Copy out all lines of the material below in which "chemistry" occurs.

--- Task input Enclosed Below ---

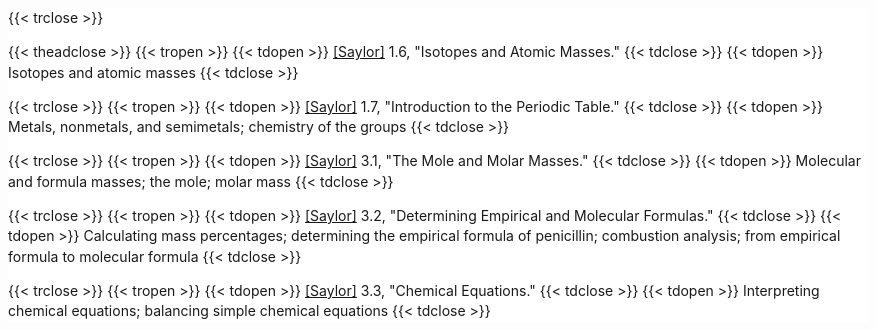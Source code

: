 {{< trclose >}}

{{< theadclose >}}
{{< tropen >}}
{{< tdopen >}}
[\[Saylor\]](https://saylordotorg.github.io/text_general-chemistry-principles-patterns-and-applications-v1.0/s05-06-isotopes-and-atomic-masses.html) 1.6, "Isotopes and Atomic Masses."
{{< tdclose >}}
{{< tdopen >}}
Isotopes and atomic masses
{{< tdclose >}}

{{< trclose >}}
{{< tropen >}}
{{< tdopen >}}
[\[Saylor\]](https://saylordotorg.github.io/text_general-chemistry-principles-patterns-and-applications-v1.0/s05-07-introduction-to-the-periodic-t.html) 1.7, "Introduction to the Periodic Table."
{{< tdclose >}}
{{< tdopen >}}
Metals, nonmetals, and semimetals; chemistry of the groups
{{< tdclose >}}

{{< trclose >}}
{{< tropen >}}
{{< tdopen >}}
[\[Saylor\]](https://saylordotorg.github.io/text_general-chemistry-principles-patterns-and-applications-v1.0/s07-01-the-mole-and-molar-masses.html) 3.1, "The Mole and Molar Masses."
{{< tdclose >}}
{{< tdopen >}}
Molecular and formula masses; the mole; molar mass
{{< tdclose >}}

{{< trclose >}}
{{< tropen >}}
{{< tdopen >}}
[\[Saylor\]](https://saylordotorg.github.io/text_general-chemistry-principles-patterns-and-applications-v1.0/s07-02-determining-empirical-and-mole.html) 3.2, "Determining Empirical and Molecular Formulas."
{{< tdclose >}}
{{< tdopen >}}
Calculating mass percentages; determining the empirical formula of penicillin; combustion analysis; from empirical formula to molecular formula
{{< tdclose >}}

{{< trclose >}}
{{< tropen >}}
{{< tdopen >}}
[\[Saylor\]](https://saylordotorg.github.io/text_general-chemistry-principles-patterns-and-applications-v1.0/s07-03-chemical-equations.html) 3.3, "Chemical Equations."
{{< tdclose >}}
{{< tdopen >}}
Interpreting chemical equations; balancing simple chemical equations
{{< tdclose >}}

--- End of Enclosed Task input ---

Exercise answer
[\[Saylor\]](https://saylordotorg.github.io/text_general-chemistry-principles-patterns-and-applications-v1.0/s05-06-isotopes-and-atomic-masses.html) 1.6, "Isotopes and Atomic Masses."
[\[Saylor\]](https://saylordotorg.github.io/text_general-chemistry-principles-patterns-and-applications-v1.0/s05-07-introduction-to-the-periodic-t.html) 1.7, "Introduction to the Periodic Table."
Metals, nonmetals, and semimetals; chemistry of the groups
[\[Saylor\]](https://saylordotorg.github.io/text_general-chemistry-principles-patterns-and-applications-v1.0/s07-01-the-mole-and-molar-masses.html) 3.1, "The Mole and Molar Masses."
[\[Saylor\]](https://saylordotorg.github.io/text_general-chemistry-principles-patterns-and-applications-v1.0/s07-02-determining-empirical-and-mole.html) 3.2, "Determining Empirical and Molecular Formulas."
[\[Saylor\]](https://saylordotorg.github.io/text_general-chemistry-principles-patterns-and-applications-v1.0/s07-03-chemical-equations.html) 3.3, "Chemical Equations."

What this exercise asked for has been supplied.